Package 'HMDHFDplus'

Title: Read Human Mortality Database and Human Fertility Database Data from the Web
Description: Utilities for reading data from the Human Mortality Database (<https://www.mortality.org>), Human Fertility Database (<https://www.humanfertility.org>), and similar databases from the web or locally into an R session as data.frame objects. These are the two most widely used sources of demographic data to study basic demographic change, trends, and develop new demographic methods. Other supported databases at this time include the Human Fertility Collection (<https://www.fertilitydata.org>), The Japanese Mortality Database (<https://www.ipss.go.jp/p-toukei/JMD/index-en.html>), and the Canadian Human Mortality Database (<http://www.bdlc.umontreal.ca/chmd/>). Arguments and data are standardized.
Authors: Tim Riffe [aut, cre], Carl Boe [aut], Jason Hilton [aut], Josh Goldstein [ctb], Stephen Holzman [ctb]
Maintainer: Tim Riffe <[email protected]>
License: GPL-2
Version: 2.0.3
Built: 2024-11-06 06:17:52 UTC
Source: CRAN

Help Index


age2int() convert the Age column from standard HMD or HFD tables to integer

Description

Long the bane of many an HMD/HFD user is that the age column must be read into R as a factor or character vector, yet we'd like to use it as integer or numeric. This function strips symbols that are used to indicate the open age groups ("12-","55+","110+"), and coerces to integer format. This function is called by HFDparse() and HMDparse(), and so forth.

Usage

age2int(Age)

Arguments

Age

a vector of the Age column from and HMD or HFD data object that has been read directly into R. This may be a factor or character vector.

Details

This function is written for the sake of various parse functions.

Value

the same age vector as a clean integer.

Note

original function submitted by Josh Goldstein, modified by Tim Riffe.

Examples

AgeTest <- c("12-","13","14","55+")
(AgeNew  <- age2int(AgeTest))
AgeNew + .5 # sort of mid-interval

# also handles abrdiged ages properly:
AgeAbridged <- c("0","1-4","5-9","10-14")
age2int(AgeAbridged)

get a named vector of CHMD province codes

Description

This is a helper function to get a vector of 3-character province codes.

Usage

getCHMDprovinces()

Value

a character vector of 3 character province codes.

Examples

## Not run:  (provs <- getCHMDprovinces())

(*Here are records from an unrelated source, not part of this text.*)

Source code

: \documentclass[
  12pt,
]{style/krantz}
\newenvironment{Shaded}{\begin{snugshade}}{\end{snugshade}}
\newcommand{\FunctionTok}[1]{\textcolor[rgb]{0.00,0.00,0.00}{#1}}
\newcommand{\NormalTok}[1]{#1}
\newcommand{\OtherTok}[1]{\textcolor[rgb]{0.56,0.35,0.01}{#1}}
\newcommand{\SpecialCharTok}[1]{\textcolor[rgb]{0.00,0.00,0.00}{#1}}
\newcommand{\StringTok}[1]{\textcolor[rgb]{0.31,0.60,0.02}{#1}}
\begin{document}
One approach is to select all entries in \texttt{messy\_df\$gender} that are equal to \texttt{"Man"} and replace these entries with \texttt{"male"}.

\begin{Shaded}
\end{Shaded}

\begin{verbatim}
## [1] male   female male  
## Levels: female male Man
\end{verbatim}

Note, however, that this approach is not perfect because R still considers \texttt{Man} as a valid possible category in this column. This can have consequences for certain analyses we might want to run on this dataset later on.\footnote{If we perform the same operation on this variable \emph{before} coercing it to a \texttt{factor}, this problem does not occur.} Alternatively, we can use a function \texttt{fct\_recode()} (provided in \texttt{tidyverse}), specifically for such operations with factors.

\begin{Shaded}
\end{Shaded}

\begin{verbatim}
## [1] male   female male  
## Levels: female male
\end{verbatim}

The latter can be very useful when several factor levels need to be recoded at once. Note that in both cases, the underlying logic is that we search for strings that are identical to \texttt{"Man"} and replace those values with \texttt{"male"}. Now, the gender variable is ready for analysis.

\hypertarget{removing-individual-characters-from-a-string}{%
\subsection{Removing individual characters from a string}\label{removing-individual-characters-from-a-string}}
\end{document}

getHFCcountries a function to grab all present country codes used in the Human Fertility Collection

Description

The function returns a list of population codes used in the Human Fertility Collection (HFC). Optionally, it also can return a data.frame with both the full population name and short code.

Usage

getHFCcountries(names = FALSE)

Arguments

names

logical. Default FALSE Should a data.frame matching full country names to short codes be given?

Value

either a character vector of short codes (default) or a data.frame of country names and codes.

Examples

## Not run: 
getHFCcountries()
getHFCcountries(names = TRUE)

## End(Not run)

internal function for grabbing the HFD country short codes.

Description

This function is called by readHFDweb() and is separated here for modularity. We include both main and provisional countries in the grab.

Usage

getHFDcountries()

Value

a 'tibble' with three columns 'Country', 'link' and 'CNTRY' (the country short code)


internal function for grabbing the date of last update for a given HFD country

Description

called by readHFDweb(). This assumes that CNTRY is actually available in the HFD.

Usage

getHFDdate(CNTRY)

Arguments

CNTRY

HFD country short code.

Value

character string of eight integers representing the date as "yyyymmdd".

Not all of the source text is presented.